Emission Tomography: From Grayscale to Colorful Images One More Time

MON, 04/08/2024 - 3:00PM TO 4:00PM

Ling-Jian Meng, Ph.D
Department of Nuclear, Plasma, and Radiological Engineering,
Department of Bioengineering, and
Beckman Institute of Advanced Science and Technology,
The University of Illinois at Urbana-Champaign


Nuclear Medicine is a critical element of modern medicine and healthcare practice, in which we use imaging instrumentation and radiopharmaceuticals to study physiological processes, and non-invasively diagnose, stage, and treat diseases. While typical diagnostic nuclear medicine modalities, such as positron emission tomography (PET) and single photon emission computed tomography (SPECT), could offer a tremendous sensitivity for detecting molecular changes in deep tissue at physiologically relevant concentrations, their imaging capabilities are confined by the tracer principle, and the mechanically and/or electronically modulated image formation process, and the limitations in the modern detector technologies. Considering that the basic idea of nuclear medicine was first introduced about 100 years ago, it is probably the right time to ask where nuclear medicine would go from here?
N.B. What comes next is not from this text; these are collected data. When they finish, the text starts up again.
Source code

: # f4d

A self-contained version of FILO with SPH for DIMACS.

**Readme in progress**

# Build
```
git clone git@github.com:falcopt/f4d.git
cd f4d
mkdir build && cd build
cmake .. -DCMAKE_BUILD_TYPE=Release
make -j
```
In this presentation, we will briefly discuss the current trends in nuclear medicine, such as recent advances in diagnostic imaging instrumentation and emerging radiopharmaceutical therapy (RPT). I will follow up to introduce a cluster of R&D efforts at the University of Illinois, ranging from the development of instrumentation for hyperspectral single photon imaging (HSPI) that could potentially transform diagnostic nuclear medicine from monochromatic to multi-color/multi-functional molecular imaging modalities, the development of ultra-low-dose molecular imaging capability based on spectral-temporal-double-coincidence (STDC) techniques, the application of these techniques for developing alpha-particle radiopharmaceutical therapy (α-RPT), to our recent exploration towards X-ray fluorecesnce emission tomography (XFET) of non-radioactive trace metal deep tissue. Through these projects, we have assembled a coherent taskforce aiming to extend the horizon of nuclear medicine and explore the natural interface between diagnostic nuclear medicine and therapeutic intervention for battling cancer, cardiovascular diseases, and neurodegenerative disorders.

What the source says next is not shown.